It was a game changer!
The next winter, I was mentally prepared, because I had practiced visualizing myself skiing down the mountain. This might sound hokey to some, but research supports the notion of using visualization to reach your goals.
What is Visualization?
According to Merriam-Webster, visualization means “formation of mental visual images.” Notice the phrase, “formation of,” which means that you are taking action and creating the visual images.
According to scientists, our brains can’t always tell the difference between reality and something we make up in our heads. For example, in one review of the literature, study authors concluded that “mental images seem to behave much like weak versions of externally triggered perceptual representations.” Researchers found that functional brain imaging work supported the behavioral evidence of participants “by demonstrating that common sets of neural structures are employed during both events.”
In other words, imagining something and actually doing that thing stimulates the same parts of the brain.
Another study concluded that repeatedly imagining a future event—like me skiing down the mountain—increases the likelihood of it happening (and it did!). Similarly, other research shows that imagined rehearsal of an action increases the chances of that person completing that action.
None of this is a surprise to most athletes. Watch downhill skiers at the top of the mountain before their run. While they may look like they’re rocking out to some tunes with their eyes closed and earbuds in, they may actually be visualizing the course—the composition of the course, how they’ll take every turn, moving their body with the turns, what it all feels like. By the time they’re speeding down the hill, they’ve already rehearsed it repeatedly in their heads, making it a familiar scene to their brain and increasing their chances of success.
Michael Phelps, arguably the greatest swimmer of all time and holder of the most medals in Olympic history, has been following a pre-competition visualization and relaxation routine since he started working with his long-time trainer, Bob Bowman, at age 11. Not only does Phelps visualize the race, he imagines what might go wrong and how to prepare for it.
Visualization may go even further. Imagine gaining muscle mass by doing “mental contractions,” but no actual physical contractions. In separate studies, published in the journals Frontiers in Psychology and the Journal of Neurophysiology, researchers reported similar findings: Imagining a muscle flexing stimulates the cortical part of the brain, which is related to movement, which, in turn, achieved actual physical strength gains.

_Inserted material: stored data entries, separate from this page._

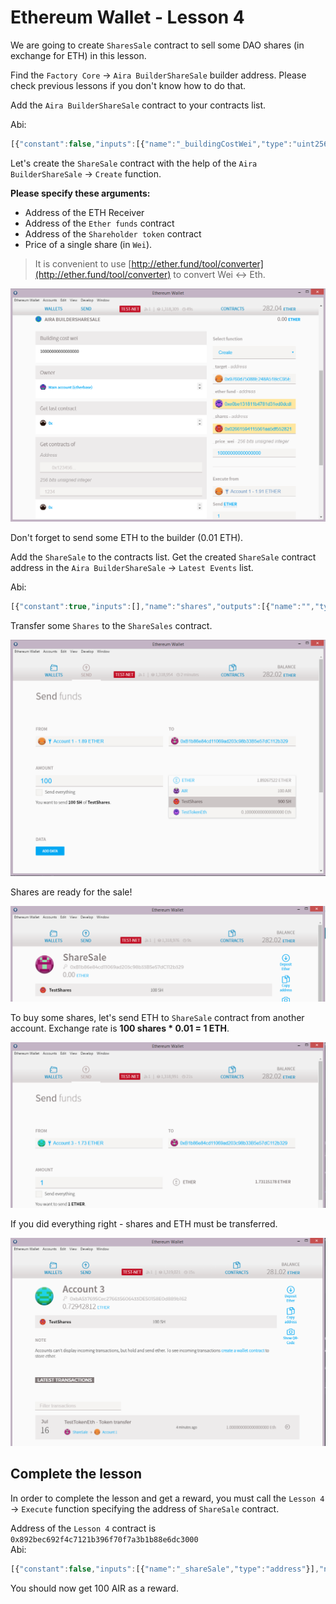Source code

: # Ethereum Wallet - Lesson 4

We are going to create `SharesSale` contract to sell some DAO shares (in exchange for ETH) in this lesson.

Find the `Factory Core` -> `Aira BuilderShareSale` builder address. Please check previous lessons if you don't know how to do that. 

Add the `Aira BuilderShareSale` contract to your contracts list.

Abi:
```js
[{"constant":false,"inputs":[{"name":"_buildingCostWei","type":"uint256"}],"name":"setCost","outputs":[],"type":"function"},{"constant":false,"inputs":[{"name":"_owner","type":"address"}],"name":"delegate","outputs":[],"type":"function"},{"constant":false,"inputs":[{"name":"_target","type":"address"},{"name":"_etherFund","type":"address"},{"name":"_shares","type":"address"},{"name":"_price_wei","type":"uint256"}],"name":"create","outputs":[{"name":"","type":"address"}],"type":"function"},{"constant":true,"inputs":[],"name":"buildingCostWei","outputs":[{"name":"","type":"uint256"}],"type":"function"},{"constant":false,"inputs":[{"name":"_proposal","type":"address"}],"name":"setProposal","outputs":[],"type":"function"},{"constant":true,"inputs":[],"name":"owner","outputs":[{"name":"","type":"address"}],"type":"function"},{"constant":false,"inputs":[{"name":"_cashflow","type":"address"}],"name":"setCashflow","outputs":[],"type":"function"},{"constant":true,"inputs":[],"name":"getLastContract","outputs":[{"name":"","type":"address"}],"type":"function"},{"constant":true,"inputs":[{"name":"","type":"address"},{"name":"","type":"uint256"}],"name":"getContractsOf","outputs":[{"name":"","type":"address"}],"type":"function"},{"inputs":[{"name":"_buildingCost","type":"uint256"},{"name":"_cashflow","type":"address"},{"name":"_proposal","type":"address"}],"type":"constructor"},{"anonymous":false,"inputs":[{"indexed":true,"name":"sender","type":"address"},{"indexed":true,"name":"instance","type":"address"}],"name":"Builded","type":"event"}]

```  
Let's create the `ShareSale` contract with the help of the `Aira BuilderShareSale` -> `Create` function.

**Please specify these arguments:**

- Address of the ETH Receiver
- Address of the `Ether funds` contract 
- Address of the `Shareholder token` contract
- Price of a single share (in `Wei`).

> It is convenient to use [http://ether.fund/tool/converter](http://ether.fund/tool/converter) to convert Wei <-> Eth.

![Screenshot 24](/img/Screenshot_24.png)

Don't forget to send some ETH to the builder (0.01 ETH).

Add the `ShareSale` to the contracts list.
Get the created `ShareSale` contract address in the `Aira BuilderShareSale` -> `Latest Events` list.

Abi:
```js
[{"constant":true,"inputs":[],"name":"shares","outputs":[{"name":"","type":"address"}],"type":"function"},{"constant":false,"inputs":[],"name":"kill","outputs":[],"type":"function"},{"constant":true,"inputs":[],"name":"closed","outputs":[{"name":"","type":"uint256"}],"type":"function"},{"constant":false,"inputs":[{"name":"_owner","type":"address"}],"name":"delegate","outputs":[],"type":"function"},{"constant":true,"inputs":[],"name":"etherFund","outputs":[{"name":"","type":"address"}],"type":"function"},{"constant":true,"inputs":[],"name":"owner","outputs":[{"name":"","type":"address"}],"type":"function"},{"constant":false,"inputs":[{"name":"_price_wei","type":"uint256"}],"name":"setPrice","outputs":[],"type":"function"},{"constant":true,"inputs":[],"name":"priceWei","outputs":[{"name":"","type":"uint256"}],"type":"function"},{"constant":true,"inputs":[],"name":"target","outputs":[{"name":"","type":"address"}],"type":"function"},{"inputs":[{"name":"_target","type":"address"},{"name":"_etherFund","type":"address"},{"name":"_shares","type":"address"},{"name":"_price_wei","type":"uint256"}],"type":"constructor"}]

```  

Transfer some `Shares` to the `ShareSales` contract.

![Screenshot 25](/img/Screenshot_25.png)

Shares are ready for the sale!

![Screenshot 26](/img/Screenshot_26.png)

To buy some shares, let's send ETH to `ShareSale` contract from another account. Exchange rate is **100 shares * 0.01 = 1 ETH**.

![Screenshot 27](/img/Screenshot_27.png)

If you did everything right - shares and ETH must be transferred.

![Screenshot 28](/img/Screenshot_28.png)

## Complete the lesson

In order to complete the lesson and get a reward, you must call the `Lesson 4` -> `Execute` function specifying the address of `ShareSale` contract.

Address of the `Lesson 4` contract is `0x892bec692f4c7121b396f70f7a3b1b88e6dc3000`  
Abi:
```js
[{"constant":false,"inputs":[{"name":"_shareSale","type":"address"}],"name":"execute","outputs":[],"type":"function"},{"constant":true,"inputs":[{"name":"","type":"address"}],"name":"accountOf","outputs":[{"name":"","type":"bool"}],"type":"function"},{"constant":true,"inputs":[],"name":"emissionRegulator","outputs":[{"name":"","type":"address"}],"type":"function"},{"inputs":[{"name":"_emissionRegulator","type":"address"}],"type":"constructor"}]

```  

You should now get 100 AIR as a reward.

Participants in another study experienced remarkable gains in finger and elbow strength simply by performing “mental contractions.” While the group performing actual physical exercise showed a 53% increase in finger strength, the group that simply imagined doing the exercises increased finger and elbow strength by 35% and 13.5%, respectively.
“This [research] provides hard evidence for something sports psychologists have long understood,” writes Tara Swart, MD, PhD, in her book, The Source. Swart, a neuroscientist and senior lecturer at MIT, says that the brain-body connection is enhanced when we create a mental image of the things we want to achieve while also matching visualizations with simulated physical sensations. “Bringing together a physical and a mental trigger will activate the body as well as the brain, forming double the reinforcement for the desired outcome,” explains Swart.
How Can You Use Visualization in Your Health Coach Practice?
If you already meditate or use it with your clients, there’s a good chance you may also be practicing visualization on some level, as there are definitely areas of overlap between the two.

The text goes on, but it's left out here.